[Stored data]
= = = = =
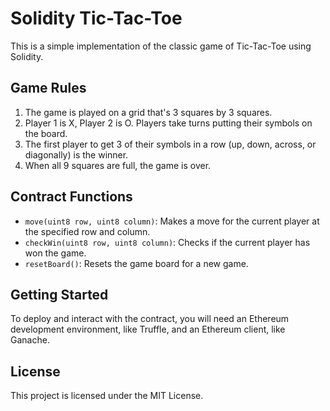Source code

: # Solidity Tic-Tac-Toe

This is a simple implementation of the classic game of Tic-Tac-Toe using Solidity.

## Game Rules

1. The game is played on a grid that's 3 squares by 3 squares.
2. Player 1 is X, Player 2 is O. Players take turns putting their symbols on the board.
3. The first player to get 3 of their symbols in a row (up, down, across, or diagonally) is the winner.
4. When all 9 squares are full, the game is over.

## Contract Functions

- `move(uint8 row, uint8 column)`: Makes a move for the current player at the specified row and column.
- `checkWin(uint8 row, uint8 column)`: Checks if the current player has won the game.
- `resetBoard()`: Resets the game board for a new game.

## Getting Started

To deploy and interact with the contract, you will need an Ethereum development environment, like Truffle, and an Ethereum client, like Ganache.

## License

This project is licensed under the MIT License.
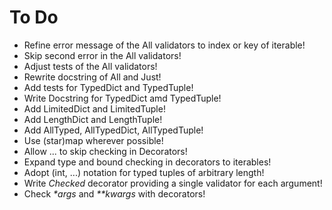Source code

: # To Do
- Refine error message of the All validators to index or key of iterable!
- Skip second error in the All validators!
- Adjust tests of the All validators!
- Rewrite docstring of All and Just!
- Add tests for TypedDict and TypedTuple!
- Write Docstring for TypedDict amd TypedTuple!
- Add LimitedDict and LimitedTuple!
- Add LengthDict and LengthTuple!
- Add AllTyped, AllTypedDict, AllTypedTuple!
- Use (star)map wherever possible!
- Allow ... to skip checking in Decorators!
- Expand type and bound checking in decorators to iterables!
- Adopt (int, ...) notation for typed tuples of arbitrary length!
- Write _Checked_ decorator providing a single validator for each argument!
- Check _*args_ and _**kwargs_ with decorators!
= = = = =
## Problem statement:
Give back the entries above exactly as they stand. Leave the images out.

## Exercise solution:
Source code

: # Solidity Tic-Tac-Toe

This is a simple implementation of the classic game of Tic-Tac-Toe using Solidity.

## Game Rules

1. The game is played on a grid that's 3 squares by 3 squares.
2. Player 1 is X, Player 2 is O. Players take turns putting their symbols on the board.
3. The first player to get 3 of their symbols in a row (up, down, across, or diagonally) is the winner.
4. When all 9 squares are full, the game is over.

## Contract Functions

- `move(uint8 row, uint8 column)`: Makes a move for the current player at the specified row and column.
- `checkWin(uint8 row, uint8 column)`: Checks if the current player has won the game.
- `resetBoard()`: Resets the game board for a new game.

## Getting Started

To deploy and interact with the contract, you will need an Ethereum development environment, like Truffle, and an Ethereum client, like Ganache.

## License

This project is licensed under the MIT License.
Source code

: # To Do
- Refine error message of the All validators to index or key of iterable!
- Skip second error in the All validators!
- Adjust tests of the All validators!
- Rewrite docstring of All and Just!
- Add tests for TypedDict and TypedTuple!
- Write Docstring for TypedDict amd TypedTuple!
- Add LimitedDict and LimitedTuple!
- Add LengthDict and LengthTuple!
- Add AllTyped, AllTypedDict, AllTypedTuple!
- Use (star)map wherever possible!
- Allow ... to skip checking in Decorators!
- Expand type and bound checking in decorators to iterables!
- Adopt (int, ...) notation for typed tuples of arbitrary length!
- Write _Checked_ decorator providing a single validator for each argument!
- Check _*args_ and _**kwargs_ with decorators!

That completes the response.